We’d stumbled upon it, playing on a channel heretofore unknown to us,
Almost as if the remote, in a final, desperate attempt
To escape the CGI-augmented Britneys and Biebers,
Had taken matters into its own hands and steered us there
(Indeed, when we tried to find that channel later,
It had gone a-gleaming, replaced by some lower-case Telemundo)
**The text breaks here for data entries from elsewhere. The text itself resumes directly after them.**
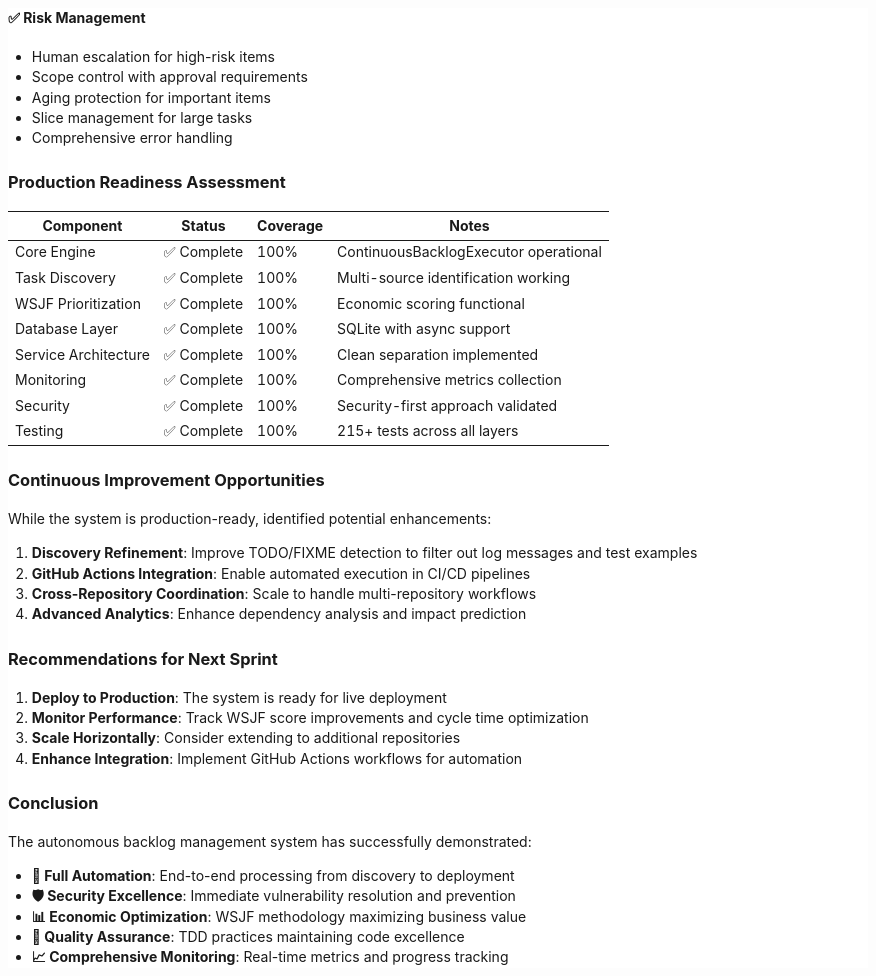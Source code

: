 #### ✅ Risk Management
- Human escalation for high-risk items
- Scope control with approval requirements
- Aging protection for important items
- Slice management for large tasks
- Comprehensive error handling

### Production Readiness Assessment

| Component | Status | Coverage | Notes |
|-----------|--------|----------|--------|
| Core Engine | ✅ Complete | 100% | ContinuousBacklogExecutor operational |
| Task Discovery | ✅ Complete | 100% | Multi-source identification working |
| WSJF Prioritization | ✅ Complete | 100% | Economic scoring functional |
| Database Layer | ✅ Complete | 100% | SQLite with async support |
| Service Architecture | ✅ Complete | 100% | Clean separation implemented |
| Monitoring | ✅ Complete | 100% | Comprehensive metrics collection |
| Security | ✅ Complete | 100% | Security-first approach validated |
| Testing | ✅ Complete | 100% | 215+ tests across all layers |

### Continuous Improvement Opportunities

While the system is production-ready, identified potential enhancements:

1. **Discovery Refinement**: Improve TODO/FIXME detection to filter out log messages and test examples
2. **GitHub Actions Integration**: Enable automated execution in CI/CD pipelines
3. **Cross-Repository Coordination**: Scale to handle multi-repository workflows
4. **Advanced Analytics**: Enhance dependency analysis and impact prediction

### Recommendations for Next Sprint

1. **Deploy to Production**: The system is ready for live deployment
2. **Monitor Performance**: Track WSJF score improvements and cycle time optimization
3. **Scale Horizontally**: Consider extending to additional repositories
4. **Enhance Integration**: Implement GitHub Actions workflows for automation

### Conclusion

The autonomous backlog management system has successfully demonstrated:

- **🤖 Full Automation**: End-to-end processing from discovery to deployment
- **🛡️ Security Excellence**: Immediate vulnerability resolution and prevention
- **📊 Economic Optimization**: WSJF methodology maximizing business value
- **🔄 Quality Assurance**: TDD practices maintaining code excellence
- **📈 Comprehensive Monitoring**: Real-time metrics and progress tracking
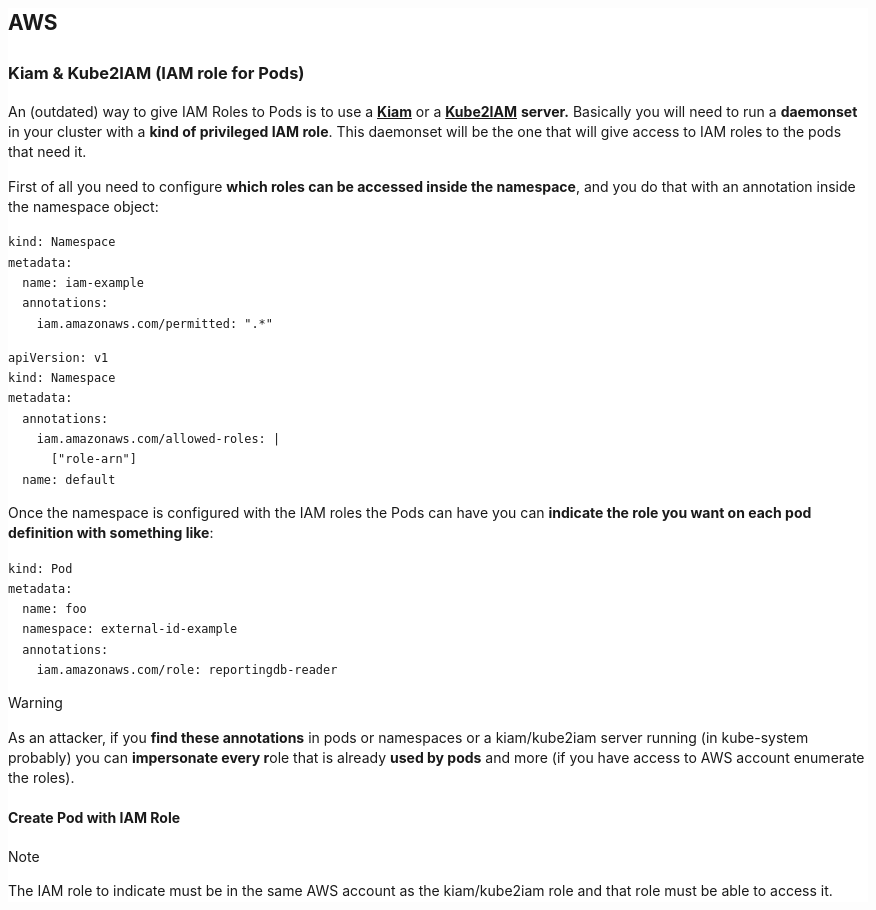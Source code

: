 ## AWS

### Kiam & Kube2IAM (IAM role for Pods) <a href="#workflow-of-iam-role-for-service-accounts" id="workflow-of-iam-role-for-service-accounts"></a>

An (outdated) way to give IAM Roles to Pods is to use a [**Kiam**](https://github.com/uswitch/kiam) or a [**Kube2IAM**](https://github.com/jtblin/kube2iam) **server.** Basically you will need to run a **daemonset** in your cluster with a **kind of privileged IAM role**. This daemonset will be the one that will give access to IAM roles to the pods that need it.

First of all you need to configure **which roles can be accessed inside the namespace**, and you do that with an annotation inside the namespace object:

```yaml:Kiam
kind: Namespace
metadata:
  name: iam-example
  annotations:
    iam.amazonaws.com/permitted: ".*"
```

```yaml:Kube2iam
apiVersion: v1
kind: Namespace
metadata:
  annotations:
    iam.amazonaws.com/allowed-roles: |
      ["role-arn"]
  name: default
```

Once the namespace is configured with the IAM roles the Pods can have you can **indicate the role you want on each pod definition with something like**:

```yaml:Kiam & Kube2iam
kind: Pod
metadata:
  name: foo
  namespace: external-id-example
  annotations:
    iam.amazonaws.com/role: reportingdb-reader
```

> [!WARNING]
> As an attacker, if you **find these annotations** in pods or namespaces or a kiam/kube2iam server running (in kube-system probably) you can **impersonate every r**ole that is already **used by pods** and more (if you have access to AWS account enumerate the roles).

#### Create Pod with IAM Role

> [!NOTE]
> The IAM role to indicate must be in the same AWS account as the kiam/kube2iam role and that role must be able to access it.

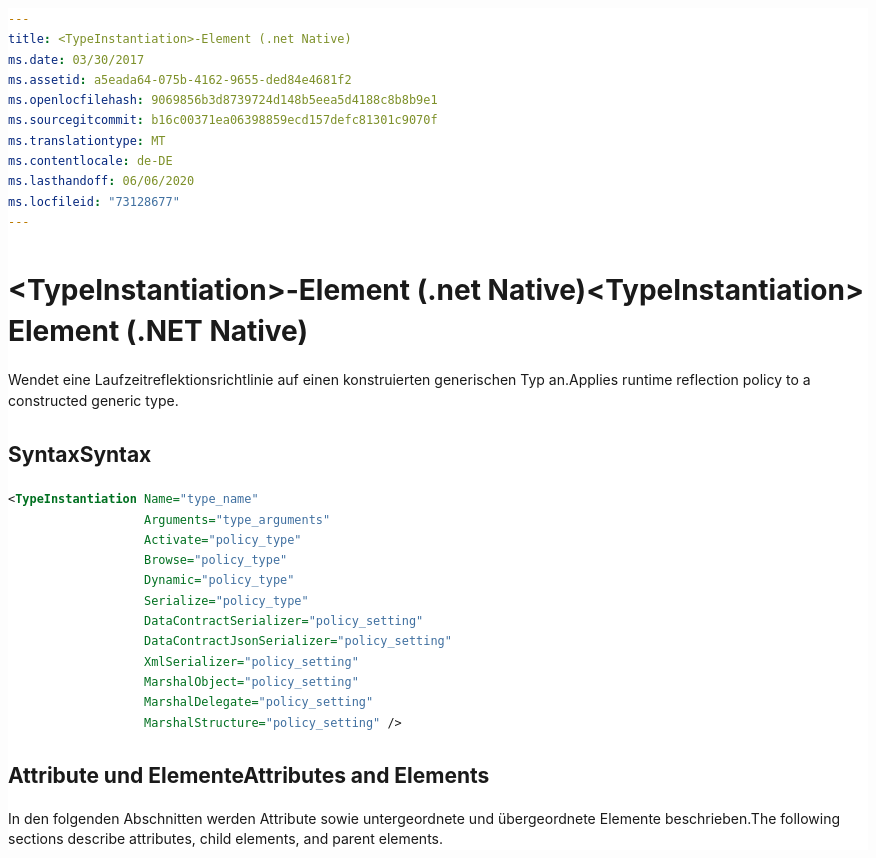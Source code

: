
 ```yaml
---
title: <TypeInstantiation>-Element (.net Native)
ms.date: 03/30/2017
ms.assetid: a5eada64-075b-4162-9655-ded84e4681f2
ms.openlocfilehash: 9069856b3d8739724d148b5eea5d4188c8b8b9e1
ms.sourcegitcommit: b16c00371ea06398859ecd157defc81301c9070f
ms.translationtype: MT
ms.contentlocale: de-DE
ms.lasthandoff: 06/06/2020
ms.locfileid: "73128677"
---
```

# <a name="typeinstantiation-element-net-native"></a><span data-ttu-id="f3b58-102">\<TypeInstantiation>-Element (.net Native)</span><span class="sxs-lookup"><span data-stu-id="f3b58-102">\<TypeInstantiation> Element (.NET Native)</span></span>
<span data-ttu-id="f3b58-103">Wendet eine Laufzeitreflektionsrichtlinie auf einen konstruierten generischen Typ an.</span><span class="sxs-lookup"><span data-stu-id="f3b58-103">Applies runtime reflection policy to a constructed generic type.</span></span>  
  
## <a name="syntax"></a><span data-ttu-id="f3b58-104">Syntax</span><span class="sxs-lookup"><span data-stu-id="f3b58-104">Syntax</span></span>  
  
```xml  
<TypeInstantiation Name="type_name"  
                   Arguments="type_arguments"  
                   Activate="policy_type"  
                   Browse="policy_type"  
                   Dynamic="policy_type"  
                   Serialize="policy_type"  
                   DataContractSerializer="policy_setting"  
                   DataContractJsonSerializer="policy_setting"  
                   XmlSerializer="policy_setting"  
                   MarshalObject="policy_setting"  
                   MarshalDelegate="policy_setting"  
                   MarshalStructure="policy_setting" />  
```  
  
## <a name="attributes-and-elements"></a><span data-ttu-id="f3b58-105">Attribute und Elemente</span><span class="sxs-lookup"><span data-stu-id="f3b58-105">Attributes and Elements</span></span>  
 <span data-ttu-id="f3b58-106">In den folgenden Abschnitten werden Attribute sowie untergeordnete und übergeordnete Elemente beschrieben.</span><span class="sxs-lookup"><span data-stu-id="f3b58-106">The following sections describe attributes, child elements, and parent elements.</span></span>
Presenting no outsized and over-decibeled spectacle
But a stark, quiet, indeed all but silent black-and-white panorama
Where a distinctly un-scrubbed and un-homogenized Santa
Delivers no new cars, no cartoon-mouse vacation cavalcade,
No million dollar prize from some scripted faux-survival experience,
But those things from the realm of the smaller, the subtle:
A sweater, a meal, a bottle for those not overwhelmed by the contents,
All courtesy of a purveyor of gifts seeking nothing more
Than to provide some measure of comfort and joy
For those who were well short on either.
It all tends toward the romantic and maudlin a bit, one could contend
(And, indeed, did not the teleplay’s progenitor
Insist on spending his eternity on a lonely hilltop,
In order that he could have an unobstructed view of the cold, narrow lake
For which he’d formed such an improbable and irrational fondness?)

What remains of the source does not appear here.